Take every line from the entries below that includes the word "快速插件切换器" and copy it.

───── Record extracts ─────

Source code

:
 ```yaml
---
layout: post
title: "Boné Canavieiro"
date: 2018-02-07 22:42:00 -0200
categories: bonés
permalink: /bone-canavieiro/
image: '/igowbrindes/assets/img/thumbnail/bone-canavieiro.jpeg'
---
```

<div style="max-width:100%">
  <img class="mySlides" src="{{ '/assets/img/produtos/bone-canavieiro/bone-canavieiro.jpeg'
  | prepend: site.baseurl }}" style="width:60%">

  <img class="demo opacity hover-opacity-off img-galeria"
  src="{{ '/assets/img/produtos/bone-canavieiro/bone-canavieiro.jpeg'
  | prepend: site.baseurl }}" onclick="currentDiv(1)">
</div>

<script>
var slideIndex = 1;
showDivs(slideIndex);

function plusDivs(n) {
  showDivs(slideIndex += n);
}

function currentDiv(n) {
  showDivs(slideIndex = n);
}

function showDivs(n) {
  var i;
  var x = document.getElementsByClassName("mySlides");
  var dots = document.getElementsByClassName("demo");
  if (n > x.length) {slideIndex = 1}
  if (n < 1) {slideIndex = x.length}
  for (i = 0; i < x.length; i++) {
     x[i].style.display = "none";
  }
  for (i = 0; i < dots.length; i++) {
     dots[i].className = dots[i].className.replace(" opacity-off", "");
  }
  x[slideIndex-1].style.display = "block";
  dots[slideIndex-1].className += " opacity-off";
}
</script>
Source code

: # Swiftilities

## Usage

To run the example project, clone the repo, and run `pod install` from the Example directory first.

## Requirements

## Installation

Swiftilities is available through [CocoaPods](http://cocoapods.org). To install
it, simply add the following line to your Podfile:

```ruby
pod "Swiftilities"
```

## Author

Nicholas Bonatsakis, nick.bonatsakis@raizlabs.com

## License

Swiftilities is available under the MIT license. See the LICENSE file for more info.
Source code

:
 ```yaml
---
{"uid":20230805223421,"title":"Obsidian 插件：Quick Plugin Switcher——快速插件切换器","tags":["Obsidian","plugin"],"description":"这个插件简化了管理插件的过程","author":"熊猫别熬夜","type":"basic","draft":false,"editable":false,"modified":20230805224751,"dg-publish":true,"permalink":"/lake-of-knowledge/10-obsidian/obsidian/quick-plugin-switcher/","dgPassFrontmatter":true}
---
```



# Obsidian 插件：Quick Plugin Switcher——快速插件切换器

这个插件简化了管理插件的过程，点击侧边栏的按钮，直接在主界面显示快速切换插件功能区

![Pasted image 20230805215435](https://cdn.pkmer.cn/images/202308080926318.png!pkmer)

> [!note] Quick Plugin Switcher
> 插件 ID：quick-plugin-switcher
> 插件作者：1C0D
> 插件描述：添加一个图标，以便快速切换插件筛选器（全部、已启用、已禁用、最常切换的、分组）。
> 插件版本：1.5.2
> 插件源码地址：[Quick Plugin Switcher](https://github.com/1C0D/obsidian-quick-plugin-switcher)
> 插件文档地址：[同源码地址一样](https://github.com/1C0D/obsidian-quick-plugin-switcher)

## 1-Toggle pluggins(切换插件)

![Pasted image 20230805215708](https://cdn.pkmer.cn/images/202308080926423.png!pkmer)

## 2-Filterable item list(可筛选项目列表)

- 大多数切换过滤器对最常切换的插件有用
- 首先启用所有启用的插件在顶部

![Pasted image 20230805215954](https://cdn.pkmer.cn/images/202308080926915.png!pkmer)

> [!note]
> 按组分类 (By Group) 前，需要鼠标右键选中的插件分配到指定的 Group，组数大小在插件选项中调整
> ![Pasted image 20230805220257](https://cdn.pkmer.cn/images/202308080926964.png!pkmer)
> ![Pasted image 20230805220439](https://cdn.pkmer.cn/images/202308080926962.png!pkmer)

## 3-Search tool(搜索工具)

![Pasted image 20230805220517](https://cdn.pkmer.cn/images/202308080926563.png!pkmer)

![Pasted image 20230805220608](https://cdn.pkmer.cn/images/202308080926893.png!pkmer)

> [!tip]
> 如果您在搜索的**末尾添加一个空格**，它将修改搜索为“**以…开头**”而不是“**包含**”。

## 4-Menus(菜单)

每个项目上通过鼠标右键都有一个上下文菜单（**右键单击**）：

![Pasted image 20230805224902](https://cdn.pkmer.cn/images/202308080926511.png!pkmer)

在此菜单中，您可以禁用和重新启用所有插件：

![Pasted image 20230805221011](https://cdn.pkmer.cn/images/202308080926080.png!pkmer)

─────

Written response:
{"uid":20230805223421,"title":"Obsidian 插件：Quick Plugin Switcher——快速插件切换器","tags":["Obsidian","plugin"],"description":"这个插件简化了管理插件的过程","author":"熊猫别熬夜","type":"basic","draft":false,"editable":false,"modified":20230805224751,"dg-publish":true,"permalink":"/lake-of-knowledge/10-obsidian/obsidian/quick-plugin-switcher/","dgPassFrontmatter":true}
# Obsidian 插件：Quick Plugin Switcher——快速插件切换器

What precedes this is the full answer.